Secondly, immigration in Scotland has to be seen in the context of our small population. Until recently that population was declining and even now that it is recovering slowly, the country still faces the challenge of an imbalance between its young and elderly citizens. It is a challenge that the arrival of young, working-age immigrants could help solve.

The problem is that immigration is a reserved matter which means decisions taken in the context of London will not always be right for Scotland. This is particularly so when the Prime Minister appears to be pandering to the extreme end of conservative thought represented by UKIP, who are strong in England but have no influence north of the Border.

These differences between Scotland and London can be clearly seen in the case of Jilda Clark.

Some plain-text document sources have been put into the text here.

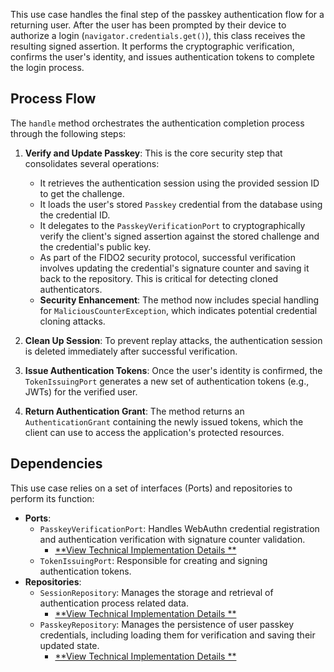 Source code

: This use case handles the final step of the passkey authentication flow for a returning user. After the user has been
prompted by their device to authorize a login (`navigator.credentials.get()`), this class receives the resulting signed
assertion. It performs the cryptographic verification, confirms the user's identity, and issues authentication tokens to
complete the login process.

## Process Flow

The `handle` method orchestrates the authentication completion process through the following steps:

1. **Verify and Update Passkey**: This is the core security step that consolidates several operations:
    * It retrieves the authentication session using the provided session ID to get the challenge.
    * It loads the user's stored `Passkey` credential from the database using the credential ID.
    * It delegates to the `PasskeyVerificationPort` to cryptographically verify the client's signed assertion against
      the stored challenge and the credential's public key.
    * As part of the FIDO2 security protocol, successful verification involves updating the credential's signature
      counter and saving it back to the repository. This is critical for detecting cloned authenticators.
    * **Security Enhancement**: The method now includes special handling for `MaliciousCounterException`, which
      indicates potential credential cloning attacks.

2. **Clean Up Session**: To prevent replay attacks, the authentication session is deleted immediately after successful
   verification.

3. **Issue Authentication Tokens**: Once the user's identity is confirmed, the `TokenIssuingPort` generates a new set of
   authentication tokens (e.g., JWTs) for the verified user.

4. **Return Authentication Grant**: The method returns an `AuthenticationGrant` containing the newly issued tokens,
   which the client can use to access the application's protected resources.

## Dependencies

This use case relies on a set of interfaces (Ports) and repositories to perform its function:

* **Ports**:
    * `PasskeyVerificationPort`: Handles WebAuthn credential registration and authentication verification with signature
      counter validation.
        * [**View Technical Implementation Details
          **](https://github.com/BankApp-project/auth/wiki/Implementation-Details#5-feature-passkey-management-and-authentication-webauthn)
    * `TokenIssuingPort`: Responsible for creating and signing authentication tokens.
* **Repositories**:
    * `SessionRepository`: Manages the storage and retrieval of authentication process related data.
        * [**View Technical Implementation Details
          **](https://github.com/BankApp-project/auth/wiki/Implementation-Details#challenge-generation-and-caching)
    * `PasskeyRepository`: Manages the persistence of user passkey credentials, including loading them for
      verification and saving their updated state.
        * [**View Technical Implementation Details
          **](https://github.com/BankApp-project/auth/wiki/Implementation-Details#user-and-passkey-persistence)
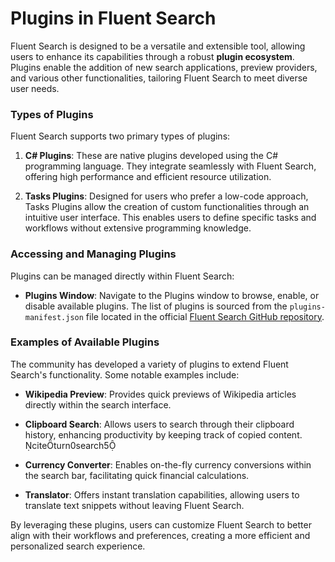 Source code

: # Plugins in Fluent Search

Fluent Search is designed to be a versatile and extensible tool, allowing users to enhance its capabilities through a robust **plugin ecosystem**. Plugins enable the addition of new search applications, preview providers, and various other functionalities, tailoring Fluent Search to meet diverse user needs.

### Types of Plugins

Fluent Search supports two primary types of plugins:

1. **C# Plugins**: These are native plugins developed using the C# programming language. They integrate seamlessly with Fluent Search, offering high performance and efficient resource utilization.

2. **Tasks Plugins**: Designed for users who prefer a low-code approach, Tasks Plugins allow the creation of custom functionalities through an intuitive user interface. This enables users to define specific tasks and workflows without extensive programming knowledge.

### Accessing and Managing Plugins

Plugins can be managed directly within Fluent Search:

- **Plugins Window**: Navigate to the Plugins window to browse, enable, or disable available plugins. The list of plugins is sourced from the `plugins-manifest.json` file located in the official [Fluent Search GitHub repository](https://github.com/adirh3/Fluent-Search).

### Examples of Available Plugins

The community has developed a variety of plugins to extend Fluent Search's functionality. Some notable examples include:

- **Wikipedia Preview**: Provides quick previews of Wikipedia articles directly within the search interface.

- **Clipboard Search**: Allows users to search through their clipboard history, enhancing productivity by keeping track of copied content. citeturn0search5

- **Currency Converter**: Enables on-the-fly currency conversions within the search bar, facilitating quick financial calculations.

- **Translator**: Offers instant translation capabilities, allowing users to translate text snippets without leaving Fluent Search.

By leveraging these plugins, users can customize Fluent Search to better align with their workflows and preferences, creating a more efficient and personalized search experience.  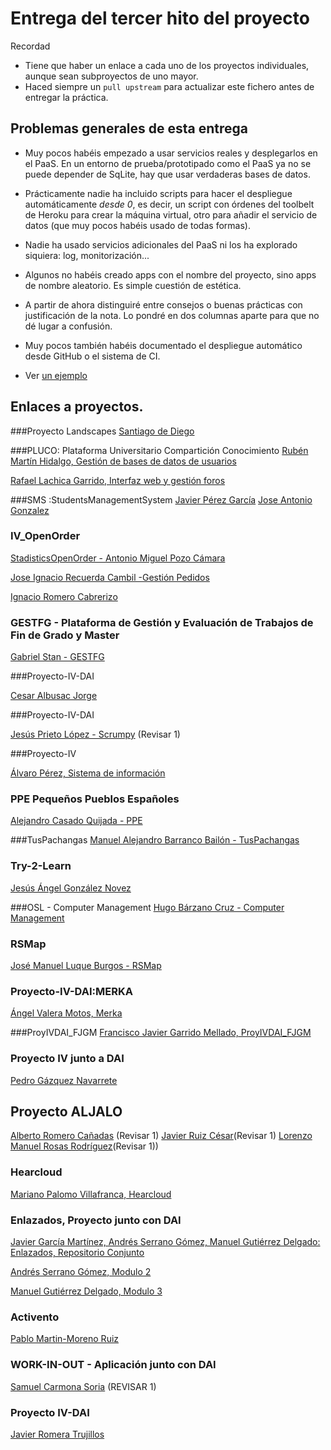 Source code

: # Entrega del tercer hito del proyecto

Recordad
* Tiene que haber un enlace a cada uno de los proyectos individuales, aunque sean subproyectos de uno mayor.
* Haced siempre un `pull upstream` para actualizar este fichero antes de entregar la práctica.

## Problemas generales de esta entrega

* Muy pocos habéis empezado a usar servicios reales y desplegarlos en
  el PaaS. En un entorno de prueba/prototipado como el PaaS ya no se
  puede depender de SqLite, hay que usar verdaderas bases de datos.
  
* Prácticamente nadie ha incluido scripts para hacer el despliegue
  automáticamente *desde 0*, es decir, un script con órdenes del
  toolbelt de Heroku para crear la máquina virtual, otro para añadir
  el servicio de datos (que muy pocos habéis usado de todas formas).

* Nadie ha usado servicios adicionales del PaaS ni los ha explorado
siquiera: log, monitorización...

* Algunos no habéis creado apps con el nombre del proyecto, sino apps
de nombre aleatorio. Es simple cuestión de estética.

* A partir de ahora distinguiré entre consejos o buenas prácticas con
justificación de la nota. Lo pondré en dos columnas aparte para que no
dé lugar a confusión.

* Muy pocos también habéis documentado el despliegue automático desde
GitHub o el sistema de CI.

* Ver [un ejemplo](https://github.com/romilgildo/IV-PLUCO-RMH)

## Enlaces a proyectos.

###Proyecto Landscapes
[Santiago de Diego](https://github.com/santidediego/Landscapes/blob/master/README.md)

###PLUCO: Plataforma Universitario Compartición Conocimiento
[Rubén Martín Hidalgo, Gestión de bases de datos de usuarios](https://github.com/romilgildo/IV-PLUCO-RMH)

[Rafael Lachica Garrido, Interfaz web y gestión foros](https://github.com/rafaellg8/IV-PLUCO-RLG/blob/master/README.md#hito-3----desplegar-aplicaci%C3%B3n-en-un-paas----heroku)

###SMS :StudentsManagementSystem
[Javier Pérez García](https://github.com/neon520/SMS-BDyReplica)
[Jose Antonio Gonzalez](https://github.com/JA-Gonz/SMS_Estadisticas)

### IV_OpenOrder
[StadisticsOpenOrder - Antonio Miguel Pozo Cámara](https://github.com/AntonioPozo/Proyecto_IV-OpenOrder)

[Jose Ignacio Recuerda Cambil -Gestión Pedidos](https://github.com/ignaciorecuerda/gestionPedidos)

[Ignacio Romero Cabrerizo](https://github.com/nachobit/IV_PR_OpenOrder)

### GESTFG - Plataforma de Gestión y Evaluación de Trabajos de Fin de Grado y Master

[Gabriel Stan - GESTFG](https://github.com/gabriel-stan/gestion-tfg/tree/deployment)


###Proyecto-IV-DAI

[Cesar Albusac Jorge](https://github.com/cesar2/Proyecto-IV.git)

###Proyecto-IV-DAI

[Jesús Prieto López - Scrumpy](https://github.com/JesGor/Proyecto-IV-DAI) (Revisar 1)

###Proyecto-IV

[Álvaro Pérez, Sistema de información](https://github.com/alvaro-gr/proyecto-IV)


### PPE Pequeños Pueblos Españoles
[Alejandro Casado Quijada - PPE](https://github.com/acasadoquijada/IV)

###TusPachangas
[Manuel Alejandro Barranco Bailón - TusPachangas](https://github.com/mabarrbai/TusPachangas)


### Try-2-Learn
[Jesús Ángel González Novez](https://github.com/jesusgn90/Try-2-Learn)


###OSL - Computer Management
[Hugo Bárzano Cruz - Computer Management](https://github.com/hugobarzano/osl-computer-management)


### RSMap
[José Manuel Luque Burgos - RSMap](https://github.com/luqueburgosjm/RSMap)


### Proyecto-IV-DAI:MERKA
[Ángel Valera Motos, Merka](https://github.com/AngelValera/proyectoIV-Modulo-1.git)


###ProyIVDAI_FJGM
[Francisco Javier Garrido Mellado, ProyIVDAI_FJGM](https://github.com/javiergarridomellado/IV_javiergarridomellado)


### Proyecto IV junto a DAI
[Pedro Gázquez Navarrete](https://github.com/pedrogazquez/Proyecto-IV)

## Proyecto ALJALO
[Alberto Romero Cañadas](https://github.com/sn1k/submodulo-Alberto) (Revisar 1)
[Javier Ruiz César](https://github.com/javiexfiliana7/submodulo-javi)(Revisar 1)
[Lorenzo Manuel Rosas Rodríguez](https://github.com/lorenmanu/submodulo-lorenzo)(Revisar 1))

### Hearcloud
[Mariano Palomo Villafranca, Hearcloud](http://github.com/mpvillafranca/hear-cloud)


### Enlazados, Proyecto junto con DAI

[Javier García Martínez, Andrés Serrano Gómez, Manuel Gutiérrez Delgado: Enlazados, Repositorio Conjunto ](https://github.com/javiergama8/Proyecto-IV)

[Andrés Serrano Gómez, Modulo 2 ](https://github.com/aserranogomez/Proyecto-IV-Modulo2)

[Manuel Gutiérrez Delgado, Modulo 3](https://github.com/manolotello7/ProyectoIV-Modulo3)

### Activento
[Pablo Martin-Moreno Ruiz](https://github.com/pmmre/Activento-PabloMartin-MorenoRuiz)

### WORK-IN-OUT - Aplicación junto con DAI
[Samuel Carmona Soria](https://github.com/Samuc/Proyecto-IV-modulo3) (REVISAR 1)

### Proyecto IV-DAI
[Javier Romera Trujillos](https://github.com/Jarotru/Practica-IV)
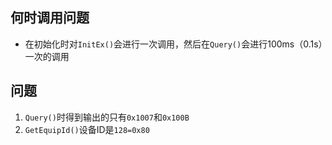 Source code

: ## 何时调用问题

- 在初始化时对`InitEx()`会进行一次调用，然后在`Query()`会进行100ms（0.1s）一次的调用

## 问题

1. `Query()`时得到输出的只有`0x1007`和`0x100B`
2. `GetEquipId()`设备ID是`128=0x80`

Dr Clark, who is Turkish and married to a Scot, was told she would have to pass the language proficiency test that was introduced by the UK Government two years ago before she could join her husband in Scotland but that decision has now been reversed and rightly so: Dr Clark, who has a BA and MA in teaching English, is the kind of immigrant our workforce needs.

Perhaps the U-turn on Dr Clark's case, and the end of the posters, signal a change on immigration policy, but there are dangers ahead, particularly as the Tories seek to shore up their vote against UKIP. The temptation will be to scapegoat immigrants and tell them to go home. It is the duty of those who represent Scotland to make it clear that such an approach has no place here.